The young man looked to be one of the workmen, perhaps from the crew in the North Gallery. His ragged homespun shirt and rough leather shoes were so clean they shone. He obviously hadn't been outside with the stonemasons.

He smiled, displaying teeth like mother-of-pearl chips while his violet eyes -- the same rare color as her own -- flashed below neatly trimmed pale bangs. Eloise felt her bosom heave, and the familiar, loosening warmth in her female parts. She tried to count the days until the Colonel came home from his trip to Baltimore.

"Begging your pardon, ma'am, but this is for the memory of times past." He took her right hand in his, turned it over to slip her a tiny box. His hands were uncommonly smooth, as soft as Eloise's own. A sharp spark of sexual excitement caught in her throat.

To hide her confusion at his presumption and the rising blush warming her cheeks, Eloise looked down at the box. It was covered in a gold-threaded red silk. She shifted her hips a bit -- both easing and feeding the itch in her loins -- and opened the gift.

Inside was a silver locket engraved with her initials, "EHS." She pulled the locket out by its chain and looked up at the workman, her smile dawning with the charm she knew no man could resist.

He was gone, as suddenly as he had appeared, leaving not even an echo of his steps on the parquet floor.

Declining the indignity of pursuit, Eloise opened the locket. There was a picture of a young girl inside, crisp as a daguerreotype but painted in the colors of life. Pale-haired and pale-eyed, the child looked familiar, but Eloise could not place her.

The happy couple soon had a son, Ephraim Hammond Striker. As strong as Eloise was, it was still a hard confinement and a harder birth. The Pittsburgh doctors said she would have no more children, but Colonel Striker proudly stated that Ephraim was more than sufficient to his ambitions. Mother and child joined the Colonel on some of his trips, and when they could not accompany him, he raced home at first opportunity. The couple's open displays of loving affection and their mismatched years would have made them the scandal of the town, save for the Colonel's money.

Two years later the Colonel was shot and killed by persons unknown while out riding on the mountainside. His head was blown off, and his wallet and his cavalry pistol taken. Eloise could identify her beloved only by his clothing. She was left with his child, his fortune and her appetites, which like the summer sun would seem to never cool. Her grief and his money finished the castle, which she named Striker Manor.

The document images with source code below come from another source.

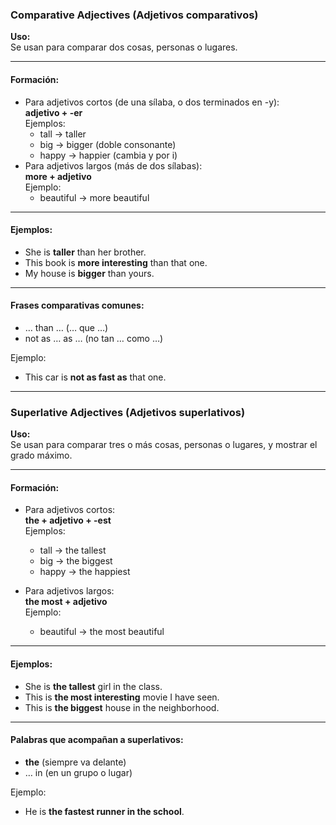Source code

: ### **Comparative Adjectives** (Adjetivos comparativos)

**Uso:**  
Se usan para comparar dos cosas, personas o lugares.

---
#### Formación:

- Para adjetivos cortos (de una sílaba, o dos terminados en -y):  
    **adjetivo + -er**  
    Ejemplos:
    - tall → taller
    - big → bigger (doble consonante)
    - happy → happier (cambia y por i)
- Para adjetivos largos (más de dos sílabas):  
    **more + adjetivo**  
    Ejemplo:
    - beautiful → more beautiful

---

#### Ejemplos:

- She is **taller** than her brother.
- This book is **more interesting** than that one.
- My house is **bigger** than yours.

---

#### Frases comparativas comunes:

- … than … (… que …)
- not as … as … (no tan … como …)

Ejemplo:

- This car is **not as fast as** that one.

---

### **Superlative Adjectives** (Adjetivos superlativos)

**Uso:**  
Se usan para comparar tres o más cosas, personas o lugares, y mostrar el grado máximo.

---

#### Formación:

- Para adjetivos cortos:  
    **the + adjetivo + -est**  
    Ejemplos:
    
    - tall → the tallest
    - big → the biggest
    - happy → the happiest
	
- Para adjetivos largos:  
    **the most + adjetivo**  
    Ejemplo:
    
    - beautiful → the most beautiful

---

#### Ejemplos:

- She is **the tallest** girl in the class.
- This is **the most interesting** movie I have seen.
- This is **the biggest** house in the neighborhood.

---

#### Palabras que acompañan a superlativos:

- **the** (siempre va delante)
- … in (en un grupo o lugar)

Ejemplo:

- He is **the fastest runner in the school**.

As he grew, Ephraim reminded Eloise so much of her lost Colonel that she came to dread the very sight of their son. She bribed the stationmaster in Powder Springs to put Ephraim on a Children's Aid Society orphan train to Kansas, in order to lose him so completely she could not call him back in a moment of weakness. In a final spasm of maternal regret, she gave the boy the stranger's locket by which to remember her.

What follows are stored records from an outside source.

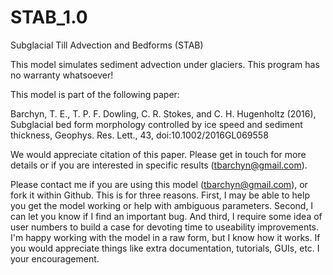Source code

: # STAB_1.0
Subglacial Till Advection and Bedforms (STAB)

This model simulates sediment advection under glaciers. This program has no warranty whatsoever!

This model is part of the following paper:

Barchyn, T. E., T. P. F. Dowling, C. R. Stokes, and C. H. Hugenholtz (2016), Subglacial bed form morphology controlled by ice
speed and sediment thickness, Geophys. Res. Lett., 43, doi:10.1002/2016GL069558

We would appreciate citation of this paper. Please get in touch for more details or if you are interested in specific results (tbarchyn@gmail.com).

Please contact me if you are using this model (tbarchyn@gmail.com), or fork it within Github. This is for three reasons. First, I may be able to help you get the model working or help with ambiguous parameters. Second, I can let you know if I find an important bug. And third, I require some idea of user numbers to build a case for devoting time to useability improvements. I'm happy working with the model in a raw form, but I know how it works. If you would appreciate things like extra documentation, tutorials, GUIs, etc. I your encouragement.

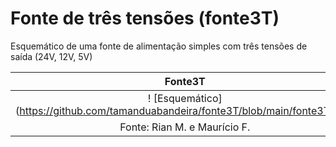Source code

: # Fonte de três tensões (fonte3T)

Esquemático de uma fonte de alimentação simples com três tensões de saída (24V, 12V, 5V)

|  Fonte3T  |
| :-------: |
| ! [Esquemático] (https://github.com/tamanduabandeira/fonte3T/blob/main/fonte3T.png) |
| Fonte: Rian M. e Maurício F.
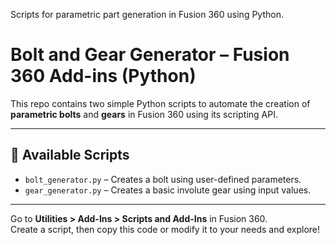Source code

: Scripts for parametric part generation in Fusion 360 using Python.


#  Bolt and Gear Generator – Fusion 360 Add-ins (Python)

This repo contains two simple Python scripts to automate the creation of **parametric bolts** and **gears** in Fusion 360 using its scripting API.

---

## 📁 Available Scripts

- `bolt_generator.py` – Creates a bolt using user-defined parameters.
- `gear_generator.py` – Creates a basic involute gear using input values.

---

Go to **Utilities > Add-Ins > Scripts and Add-Ins** in Fusion 360.  
Create a script, then copy this code or modify it to your needs and explore!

Eloise vowed never to marry again. In consolation for her lost love, she set herself to a life of pleasurable idylls. More than three decades of Pullman cars brought her young men from Columbus and Pittsburgh, sometimes New York or Boston, and once even a dapper and acrobatic gentleman from faraway Italy.

In the fall of her forty-second year Eloise was forced to dismiss yet another young woman, returned to Powder Springs for lax morals.

"I cannot abide a maid who interferes with my male companions," she wrote in a letter to her local attorney. "Because of her I have had to send Jack F. back to Cincinnati as well. This much vexes me as I have no young men waiting in the wings, as it were. Please hire me a replacement for Cora Jane, preferably a young woman who can keep her legs crossed. The usual terms will apply."

She signed with her typical flourish, then folded the note into an envelope which she sealed and blotted. Eloise laid it atop a Jules Verne novel and pressed the service button to ring her driver, Patrick.

A young man with striking violet eyes and pale hair stepped into her study instead. He wore black evening dress, just like Patrick and her other male staff, but Eloise did not recognize him. She slipped her hands into the pockets of her quilted silk dressing gown and smiled at him. The derringer fit perfectly into the palm of her right hand.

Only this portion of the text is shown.